(Collected data entries)

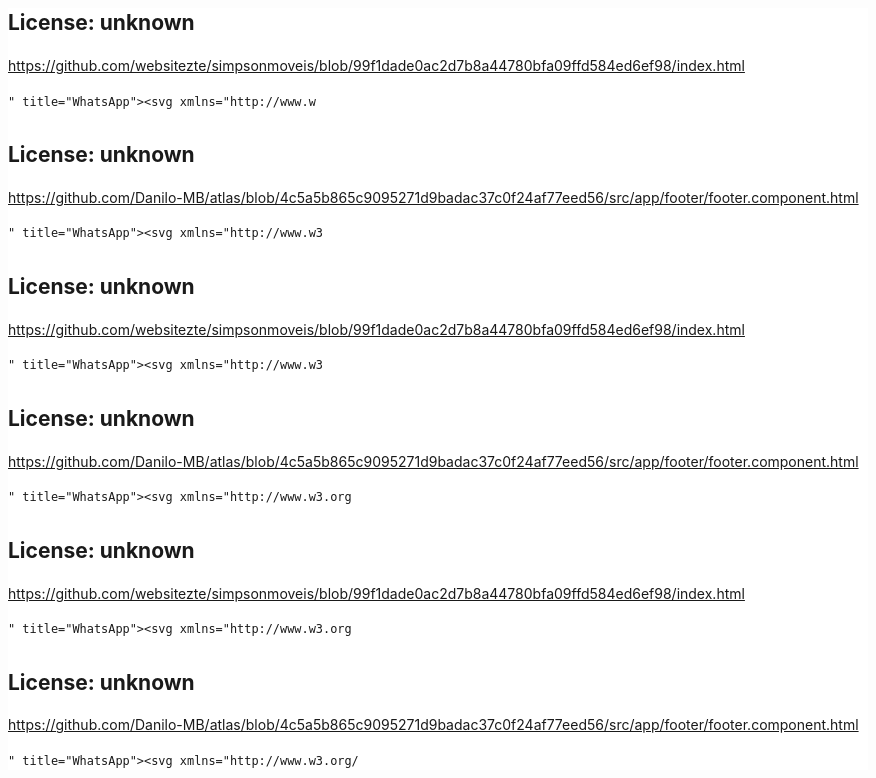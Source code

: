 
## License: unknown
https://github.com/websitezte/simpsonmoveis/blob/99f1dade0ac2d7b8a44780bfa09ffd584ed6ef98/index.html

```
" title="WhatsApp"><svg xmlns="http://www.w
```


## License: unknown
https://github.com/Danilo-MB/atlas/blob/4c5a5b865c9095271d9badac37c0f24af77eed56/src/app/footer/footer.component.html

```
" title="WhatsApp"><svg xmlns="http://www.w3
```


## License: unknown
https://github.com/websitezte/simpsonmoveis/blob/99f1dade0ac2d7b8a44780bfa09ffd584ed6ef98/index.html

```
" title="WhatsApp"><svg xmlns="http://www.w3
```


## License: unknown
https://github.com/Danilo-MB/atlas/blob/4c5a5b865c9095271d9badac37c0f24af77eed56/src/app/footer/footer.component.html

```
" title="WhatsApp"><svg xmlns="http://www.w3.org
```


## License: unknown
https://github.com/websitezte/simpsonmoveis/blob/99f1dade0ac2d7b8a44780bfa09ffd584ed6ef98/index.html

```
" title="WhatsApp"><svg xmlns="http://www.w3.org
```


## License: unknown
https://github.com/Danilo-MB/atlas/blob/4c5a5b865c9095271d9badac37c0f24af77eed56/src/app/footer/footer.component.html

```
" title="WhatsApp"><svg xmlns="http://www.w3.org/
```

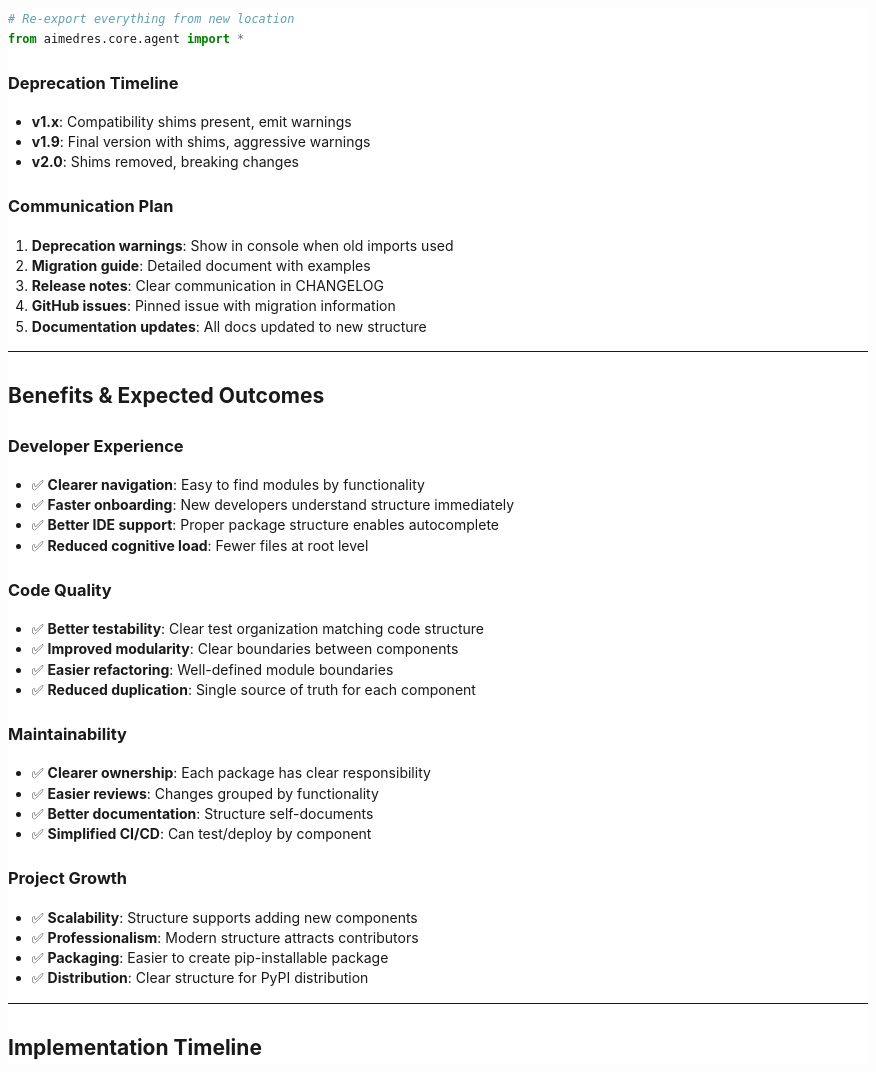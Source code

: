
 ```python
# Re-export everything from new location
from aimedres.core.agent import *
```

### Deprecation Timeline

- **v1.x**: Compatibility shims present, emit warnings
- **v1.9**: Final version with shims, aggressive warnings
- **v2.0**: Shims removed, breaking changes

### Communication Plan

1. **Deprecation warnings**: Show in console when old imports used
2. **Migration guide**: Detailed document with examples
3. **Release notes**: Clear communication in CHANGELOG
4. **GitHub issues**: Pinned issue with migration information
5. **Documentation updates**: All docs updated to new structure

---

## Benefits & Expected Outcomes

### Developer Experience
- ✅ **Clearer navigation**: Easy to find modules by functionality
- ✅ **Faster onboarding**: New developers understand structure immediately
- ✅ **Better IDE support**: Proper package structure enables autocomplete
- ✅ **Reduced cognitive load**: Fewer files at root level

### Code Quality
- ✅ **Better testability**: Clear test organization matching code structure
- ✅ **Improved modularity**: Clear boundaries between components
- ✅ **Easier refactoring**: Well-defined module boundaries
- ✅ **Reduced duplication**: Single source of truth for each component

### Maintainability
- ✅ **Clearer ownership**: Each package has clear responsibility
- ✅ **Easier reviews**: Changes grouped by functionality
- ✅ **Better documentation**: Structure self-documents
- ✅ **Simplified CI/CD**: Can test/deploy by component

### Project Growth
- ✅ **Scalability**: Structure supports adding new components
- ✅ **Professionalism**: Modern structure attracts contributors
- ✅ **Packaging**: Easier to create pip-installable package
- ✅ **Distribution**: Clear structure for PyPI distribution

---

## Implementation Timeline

= Exercise details =
Restate the data above word for word. Skip every picture.

= Exercise response =
Source code

: 
## License: unknown
https://github.com/websitezte/simpsonmoveis/blob/99f1dade0ac2d7b8a44780bfa09ffd584ed6ef98/index.html

```
" title="WhatsApp"><svg xmlns="http://www.w
```


## License: unknown
https://github.com/Danilo-MB/atlas/blob/4c5a5b865c9095271d9badac37c0f24af77eed56/src/app/footer/footer.component.html

```
" title="WhatsApp"><svg xmlns="http://www.w3
```


## License: unknown
https://github.com/websitezte/simpsonmoveis/blob/99f1dade0ac2d7b8a44780bfa09ffd584ed6ef98/index.html

```
" title="WhatsApp"><svg xmlns="http://www.w3
```


## License: unknown
https://github.com/Danilo-MB/atlas/blob/4c5a5b865c9095271d9badac37c0f24af77eed56/src/app/footer/footer.component.html

```
" title="WhatsApp"><svg xmlns="http://www.w3.org
```


## License: unknown
https://github.com/websitezte/simpsonmoveis/blob/99f1dade0ac2d7b8a44780bfa09ffd584ed6ef98/index.html

```
" title="WhatsApp"><svg xmlns="http://www.w3.org
```


## License: unknown
https://github.com/Danilo-MB/atlas/blob/4c5a5b865c9095271d9badac37c0f24af77eed56/src/app/footer/footer.component.html

```
" title="WhatsApp"><svg xmlns="http://www.w3.org/
```

Source code

:
 ```python
# Re-export everything from new location
from aimedres.core.agent import *
```

### Deprecation Timeline

- **v1.x**: Compatibility shims present, emit warnings
- **v1.9**: Final version with shims, aggressive warnings
- **v2.0**: Shims removed, breaking changes

### Communication Plan

1. **Deprecation warnings**: Show in console when old imports used
2. **Migration guide**: Detailed document with examples
3. **Release notes**: Clear communication in CHANGELOG
4. **GitHub issues**: Pinned issue with migration information
5. **Documentation updates**: All docs updated to new structure

---

## Benefits & Expected Outcomes

### Developer Experience
- ✅ **Clearer navigation**: Easy to find modules by functionality
- ✅ **Faster onboarding**: New developers understand structure immediately
- ✅ **Better IDE support**: Proper package structure enables autocomplete
- ✅ **Reduced cognitive load**: Fewer files at root level

### Code Quality
- ✅ **Better testability**: Clear test organization matching code structure
- ✅ **Improved modularity**: Clear boundaries between components
- ✅ **Easier refactoring**: Well-defined module boundaries
- ✅ **Reduced duplication**: Single source of truth for each component

### Maintainability
- ✅ **Clearer ownership**: Each package has clear responsibility
- ✅ **Easier reviews**: Changes grouped by functionality
- ✅ **Better documentation**: Structure self-documents
- ✅ **Simplified CI/CD**: Can test/deploy by component

### Project Growth
- ✅ **Scalability**: Structure supports adding new components
- ✅ **Professionalism**: Modern structure attracts contributors
- ✅ **Packaging**: Easier to create pip-installable package
- ✅ **Distribution**: Clear structure for PyPI distribution

---

## Implementation Timeline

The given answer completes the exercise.